Accountancy in India

>> Audit Requirements in India

Audits are generally classified into two categories:

  • Statutory Audits – mandated by Statues and to be conducted compulsorily
  • Internal Audit – driven by Management

Statutory audit

Statutory audits are conducted to report the state of a company’s finances and accounts to the Indian government. Such audits are performed by qualified auditors who are working as external and independent parties.
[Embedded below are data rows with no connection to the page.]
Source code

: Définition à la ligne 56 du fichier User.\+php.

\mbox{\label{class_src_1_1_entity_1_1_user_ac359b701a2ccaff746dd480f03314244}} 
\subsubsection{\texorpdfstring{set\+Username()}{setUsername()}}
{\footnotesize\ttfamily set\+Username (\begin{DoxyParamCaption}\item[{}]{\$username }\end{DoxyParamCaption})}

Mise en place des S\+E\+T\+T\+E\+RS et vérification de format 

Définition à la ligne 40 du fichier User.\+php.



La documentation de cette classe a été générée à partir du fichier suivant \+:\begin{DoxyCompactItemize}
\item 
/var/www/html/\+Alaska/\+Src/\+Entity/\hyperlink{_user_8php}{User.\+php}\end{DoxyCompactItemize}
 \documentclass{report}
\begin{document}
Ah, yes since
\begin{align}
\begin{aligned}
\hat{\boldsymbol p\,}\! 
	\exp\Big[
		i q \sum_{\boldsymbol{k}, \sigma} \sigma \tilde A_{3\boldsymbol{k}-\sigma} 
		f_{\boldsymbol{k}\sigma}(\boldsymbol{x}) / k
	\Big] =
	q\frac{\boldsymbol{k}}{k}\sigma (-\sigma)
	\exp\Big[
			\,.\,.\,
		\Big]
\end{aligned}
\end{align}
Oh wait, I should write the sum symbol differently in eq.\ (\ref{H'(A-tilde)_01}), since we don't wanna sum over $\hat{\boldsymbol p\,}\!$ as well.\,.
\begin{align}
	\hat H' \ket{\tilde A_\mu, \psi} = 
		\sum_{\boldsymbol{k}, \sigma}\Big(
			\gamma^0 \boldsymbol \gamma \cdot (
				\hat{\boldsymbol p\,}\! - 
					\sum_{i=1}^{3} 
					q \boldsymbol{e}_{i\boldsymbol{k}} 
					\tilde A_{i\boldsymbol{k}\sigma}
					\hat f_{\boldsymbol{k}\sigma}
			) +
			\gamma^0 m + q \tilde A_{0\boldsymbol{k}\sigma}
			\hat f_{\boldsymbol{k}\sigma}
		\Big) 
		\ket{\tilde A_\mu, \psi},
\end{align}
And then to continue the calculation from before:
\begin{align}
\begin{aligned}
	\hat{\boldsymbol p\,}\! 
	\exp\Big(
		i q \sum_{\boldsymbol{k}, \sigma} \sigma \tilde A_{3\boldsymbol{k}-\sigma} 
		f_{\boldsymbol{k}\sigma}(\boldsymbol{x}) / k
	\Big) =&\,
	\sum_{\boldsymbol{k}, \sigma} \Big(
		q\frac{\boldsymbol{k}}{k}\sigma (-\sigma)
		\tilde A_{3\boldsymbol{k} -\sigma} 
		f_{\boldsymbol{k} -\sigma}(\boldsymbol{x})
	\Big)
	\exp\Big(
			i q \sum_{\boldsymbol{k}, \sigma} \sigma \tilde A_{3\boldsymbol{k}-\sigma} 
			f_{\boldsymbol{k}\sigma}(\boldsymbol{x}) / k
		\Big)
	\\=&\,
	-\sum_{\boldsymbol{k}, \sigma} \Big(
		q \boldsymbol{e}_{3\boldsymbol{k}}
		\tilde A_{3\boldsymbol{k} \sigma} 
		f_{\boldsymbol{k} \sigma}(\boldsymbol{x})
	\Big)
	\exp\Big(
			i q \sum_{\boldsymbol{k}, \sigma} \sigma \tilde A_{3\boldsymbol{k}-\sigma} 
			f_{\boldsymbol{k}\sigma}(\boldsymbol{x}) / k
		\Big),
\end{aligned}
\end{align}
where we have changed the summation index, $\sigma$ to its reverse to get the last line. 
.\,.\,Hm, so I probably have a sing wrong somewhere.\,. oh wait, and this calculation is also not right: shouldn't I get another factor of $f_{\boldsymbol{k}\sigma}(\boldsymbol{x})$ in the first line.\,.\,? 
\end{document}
The two common types of Statutory  Audits are:

  • Tax Audit – Every person whose business turnover exceeds INR 10 million and every person working in a profession with gross receipts exceeding INR 5 million must have their accounts audited by an independent chartered accountant.
  • Company Audit – Every company, must have its annual accounts audited each financial year. Only an independent chartered accountant or firm of chartered accountants can be appointed as the auditor of a company.

Internal Audit

To maintain thorough control on the activities of the company, and for the purpose of corporate governance, the Companies’ Act requires that every public company having paid-up capital of not less than INR 50 million shall constitute an Audit Committee Board, who oversee company’s financial and risk management policies along with all other audit  related functions.
In India, every company whose shares are registered on the stock exchange must have an internal auditing system in place. For a company whose shares are not listed on the stock exchange, but whose average turnover during the previous three years exceeds INR 50 million, or whose share capital and reserves at the beginning of the financial year exceeds INR 5 million, must have an internal auditing system  in place.